* _Task to carry out_
Give back the lines below verbatim, omitting all pictures.
═══
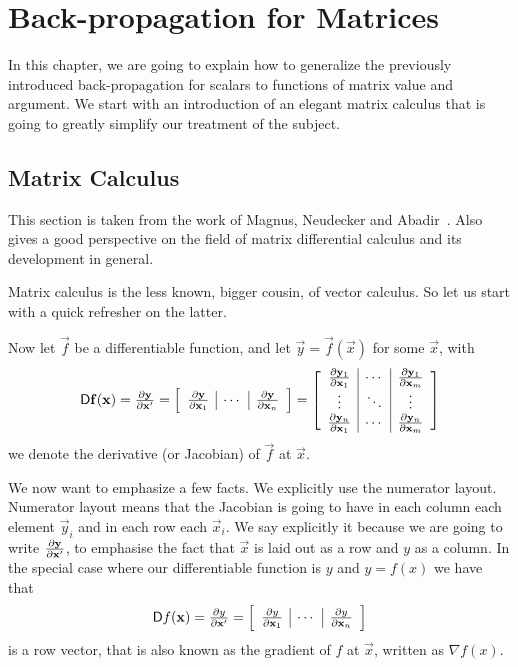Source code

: \documentclass{sapthesis}
\begin{document}
\chapter{Back-propagation for Matrices}

In this chapter, we are going to explain how to generalize the previously
introduced back-propagation for scalars to functions of matrix value and
argument. We start with an introduction of an elegant matrix calculus that is
going to greatly simplify our treatment of the subject.

\section{Matrix Calculus}\label{sec:matcalc}

This section is taken from the work of Magnus, Neudecker and Abadir~\cite{neudecker1969,
magnus1985, magnus2005, magnus2007, magnus2010, magnus2019}. 
Also~\cite{liu2022} gives a good perspective on the field of matrix
differential calculus and its development in general.

Matrix calculus is the less known, bigger cousin, of vector calculus. So let us
start with a quick refresher on the latter.

Now let \(\vec f\) be a differentiable function, and let \(\vec y = \vec f(\vec
x)\) for some \(\vec x\), with \[
    \mathop{}\!\mathsf D\mathbf{f}(\mathbf{x})
    = \textstyle\frac{\partial\mathbf{y}}{\partial\mathbf{x}'}
    = \left[\begin{array}{c|c|c}
        \textstyle\frac{\partial\mathbf{y}}{\partial\mathbf{x}_1} & \cdots & \textstyle\frac{\partial\mathbf{y}}{\partial\mathbf{x}_n}
    \end{array}\right]
    = \left[\begin{array}{c|c|c}
        \textstyle\frac{\partial\mathbf{y}_1}{\partial\mathbf{x}_1} & \cdots & \textstyle\frac{\partial\mathbf{y}_1}{\partial\mathbf{x}_m} \\
        \vdots & \ddots & \vdots \\
        \textstyle\frac{\partial\mathbf{y}_n}{\partial\mathbf{x}_1} & \cdots & \textstyle\frac{\partial\mathbf{y}_n}{\partial\mathbf{x}_m}
    \end{array}\right]
\] we denote the derivative (or Jacobian) of \(\vec f\) at \(\vec x\).

We now want to emphasize a few facts. We explicitly use the numerator layout.
Numerator layout means that the Jacobian is going to have in each column each
element \(\vec y_i\) and in each row each \(\vec x_i\). We say explicitly it
because we are going to write \(\textstyle\frac{\partial\mathbf{y}}{\partial\mathbf{x}'}\), to emphasise
the fact that \(\vec x\) is laid out as a row and \(y\) as a column. In the
special case where our differentiable function is \(y\) and \(y = f(x)\) we have
that \[
    \mathop{}\!\mathsf D f(\mathbf{x}) = \textstyle\frac{\partial y}{\partial\mathbf{x}'} = \left[\begin{array}{c|c|c}
        \textstyle\frac{\partial y}{\partial\mathbf{x}_1} & \cdots & \textstyle\frac{\partial y}{\partial\mathbf{x}_n}
    \end{array}\right]
\] is a row vector, that is also known as the gradient of \(f\) at \(\vec x\),
written as \(\nabla f(x).\)
\end{document}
═══
* _Response to the task_
Source code

: \documentclass{sapthesis}
\begin{document}
\chapter{Back-propagation for Matrices}

In this chapter, we are going to explain how to generalize the previously
introduced back-propagation for scalars to functions of matrix value and
argument. We start with an introduction of an elegant matrix calculus that is
going to greatly simplify our treatment of the subject.

\section{Matrix Calculus}\label{sec:matcalc}

This section is taken from the work of Magnus, Neudecker and Abadir~\cite{neudecker1969,
magnus1985, magnus2005, magnus2007, magnus2010, magnus2019}. 
Also~\cite{liu2022} gives a good perspective on the field of matrix
differential calculus and its development in general.

Matrix calculus is the less known, bigger cousin, of vector calculus. So let us
start with a quick refresher on the latter.

Now let \(\vec f\) be a differentiable function, and let \(\vec y = \vec f(\vec
x)\) for some \(\vec x\), with \[
    \mathop{}\!\mathsf D\mathbf{f}(\mathbf{x})
    = \textstyle\frac{\partial\mathbf{y}}{\partial\mathbf{x}'}
    = \left[\begin{array}{c|c|c}
        \textstyle\frac{\partial\mathbf{y}}{\partial\mathbf{x}_1} & \cdots & \textstyle\frac{\partial\mathbf{y}}{\partial\mathbf{x}_n}
    \end{array}\right]
    = \left[\begin{array}{c|c|c}
        \textstyle\frac{\partial\mathbf{y}_1}{\partial\mathbf{x}_1} & \cdots & \textstyle\frac{\partial\mathbf{y}_1}{\partial\mathbf{x}_m} \\
        \vdots & \ddots & \vdots \\
        \textstyle\frac{\partial\mathbf{y}_n}{\partial\mathbf{x}_1} & \cdots & \textstyle\frac{\partial\mathbf{y}_n}{\partial\mathbf{x}_m}
    \end{array}\right]
\] we denote the derivative (or Jacobian) of \(\vec f\) at \(\vec x\).

We now want to emphasize a few facts. We explicitly use the numerator layout.
Numerator layout means that the Jacobian is going to have in each column each
element \(\vec y_i\) and in each row each \(\vec x_i\). We say explicitly it
because we are going to write \(\textstyle\frac{\partial\mathbf{y}}{\partial\mathbf{x}'}\), to emphasise
the fact that \(\vec x\) is laid out as a row and \(y\) as a column. In the
special case where our differentiable function is \(y\) and \(y = f(x)\) we have
that \[
    \mathop{}\!\mathsf D f(\mathbf{x}) = \textstyle\frac{\partial y}{\partial\mathbf{x}'} = \left[\begin{array}{c|c|c}
        \textstyle\frac{\partial y}{\partial\mathbf{x}_1} & \cdots & \textstyle\frac{\partial y}{\partial\mathbf{x}_n}
    \end{array}\right]
\] is a row vector, that is also known as the gradient of \(f\) at \(\vec x\),
written as \(\nabla f(x).\)
\end{document}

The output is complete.